> _Task_: Search the records below for "VP-BNOMP每次局部Ne". Return that line and all remaining lines exactly.
Top of Input for this task
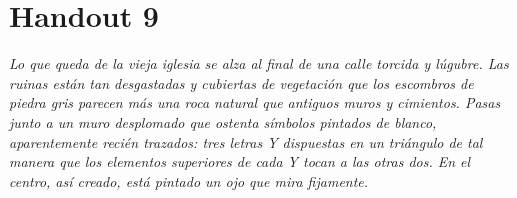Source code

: \chapter{Handout 9}

\emph{Lo que queda de la vieja iglesia se alza al final de una calle torcida y
lúgubre. Las ruinas están tan desgastadas y cubiertas de vegetación que los
escombros de piedra gris parecen más una roca natural que antiguos muros y
cimientos. Pasas junto a un muro desplomado que ostenta símbolos pintados de
blanco, aparentemente recién trazados: tres letras Y dispuestas en un triángulo
de tal manera que los elementos superiores de cada Y tocan a las otras dos. En
el centro, así creado, está pintado un ojo que mira fijamente.}

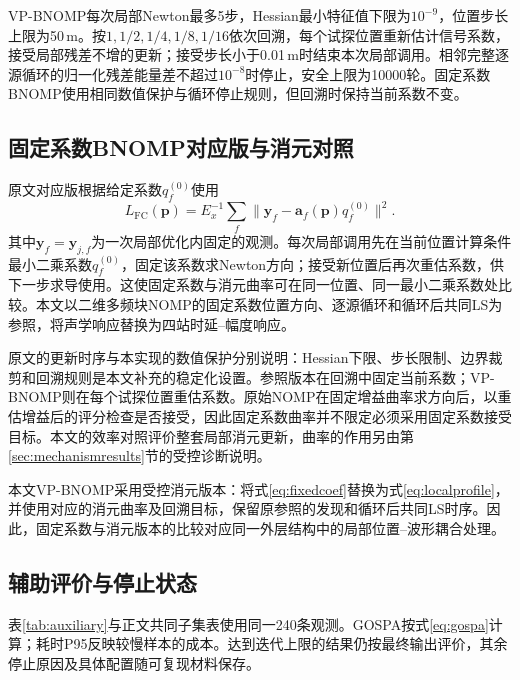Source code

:\documentclass[a4paper,fleqn]{cas-sc}
\numberwithin{equation}{section}
\numberwithin{figure}{section}
\numberwithin{table}{section}
\begin{document}
VP-BNOMP每次局部Newton最多5步，Hessian最小特征值下限为$10^{-9}$，位置步长上限为50\,m。按$1,1/2,1/4,1/8,1/16$依次回溯，每个试探位置重新估计信号系数，接受局部残差不增的更新；接受步长小于0.01\,m时结束本次局部调用。相邻完整逐源循环的归一化残差能量差不超过$10^{-8}$时停止，安全上限为10000轮。固定系数BNOMP使用相同数值保护与循环停止规则，但回溯时保持当前系数不变。

\subsection{固定系数BNOMP对应版与消元对照}
原文对应版根据给定系数$q_f^{(0)}$使用
\begin{equation}
 L_{\mathrm{FC}}(\bm p)=E_x^{-1}\sum_f
 \|\bm y_f-\bm a_f(\bm p)q_f^{(0)}\|^2 .\label{eq:fixedcoef}
\end{equation}
其中$\bm y_f=\bm y_{j,f}$为一次局部优化内固定的观测。每次局部调用先在当前位置计算条件最小二乘系数$q_f^{(0)}$，固定该系数求Newton方向；接受新位置后再次重估系数，供下一步求导使用。这使固定系数与消元曲率可在同一位置、同一最小二乘系数处比较。本文以二维多频块NOMP\cite{Yang2022}的固定系数位置方向、逐源循环和循环后共同LS为参照，将声学响应替换为四站时延--幅度响应。

原文的更新时序与本实现的数值保护分别说明：Hessian下限、步长限制、边界裁剪和回溯规则是本文补充的稳定化设置。参照版本在回溯中固定当前系数；VP-BNOMP则在每个试探位置重估系数。原始NOMP在固定增益曲率求方向后，以重估增益后的评分检查是否接受\cite{Mamandipoor2016}，因此固定系数曲率并不限定必须采用固定系数接受目标。本文的效率对照评价整套局部消元更新，曲率的作用另由第\ref{sec:mechanismresults}节的受控诊断说明。

本文VP-BNOMP采用受控消元版本：将式\eqref{eq:fixedcoef}替换为式\eqref{eq:localprofile}，并使用对应的消元曲率及回溯目标，保留原参照的发现和循环后共同LS时序。因此，固定系数与消元版本的比较对应同一外层结构中的局部位置--波形耦合处理。

\subsection{辅助评价与停止状态}
表\ref{tab:auxiliary}与正文共同子集表使用同一240条观测。GOSPA按式\eqref{eq:gospa}计算；耗时P95反映较慢样本的成本。达到迭代上限的结果仍按最终输出评价，其余停止原因及具体配置随可复现材料保存。
\end{document}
Bottom of Input for this task
> _Result of this task_:
VP-BNOMP每次局部Newton最多5步，Hessian最小特征值下限为$10^{-9}$，位置步长上限为50\,m。按$1,1/2,1/4,1/8,1/16$依次回溯，每个试探位置重新估计信号系数，接受局部残差不增的更新；接受步长小于0.01\,m时结束本次局部调用。相邻完整逐源循环的归一化残差能量差不超过$10^{-8}$时停止，安全上限为10000轮。固定系数BNOMP使用相同数值保护与循环停止规则，但回溯时保持当前系数不变。

\subsection{固定系数BNOMP对应版与消元对照}
原文对应版根据给定系数$q_f^{(0)}$使用
\begin{equation}
 L_{\mathrm{FC}}(\bm p)=E_x^{-1}\sum_f
 \|\bm y_f-\bm a_f(\bm p)q_f^{(0)}\|^2 .\label{eq:fixedcoef}
\end{equation}
其中$\bm y_f=\bm y_{j,f}$为一次局部优化内固定的观测。每次局部调用先在当前位置计算条件最小二乘系数$q_f^{(0)}$，固定该系数求Newton方向；接受新位置后再次重估系数，供下一步求导使用。这使固定系数与消元曲率可在同一位置、同一最小二乘系数处比较。本文以二维多频块NOMP\cite{Yang2022}的固定系数位置方向、逐源循环和循环后共同LS为参照，将声学响应替换为四站时延--幅度响应。

原文的更新时序与本实现的数值保护分别说明：Hessian下限、步长限制、边界裁剪和回溯规则是本文补充的稳定化设置。参照版本在回溯中固定当前系数；VP-BNOMP则在每个试探位置重估系数。原始NOMP在固定增益曲率求方向后，以重估增益后的评分检查是否接受\cite{Mamandipoor2016}，因此固定系数曲率并不限定必须采用固定系数接受目标。本文的效率对照评价整套局部消元更新，曲率的作用另由第\ref{sec:mechanismresults}节的受控诊断说明。

本文VP-BNOMP采用受控消元版本：将式\eqref{eq:fixedcoef}替换为式\eqref{eq:localprofile}，并使用对应的消元曲率及回溯目标，保留原参照的发现和循环后共同LS时序。因此，固定系数与消元版本的比较对应同一外层结构中的局部位置--波形耦合处理。

\subsection{辅助评价与停止状态}
表\ref{tab:auxiliary}与正文共同子集表使用同一240条观测。GOSPA按式\eqref{eq:gospa}计算；耗时P95反映较慢样本的成本。达到迭代上限的结果仍按最终输出评价，其余停止原因及具体配置随可复现材料保存。
\end{document}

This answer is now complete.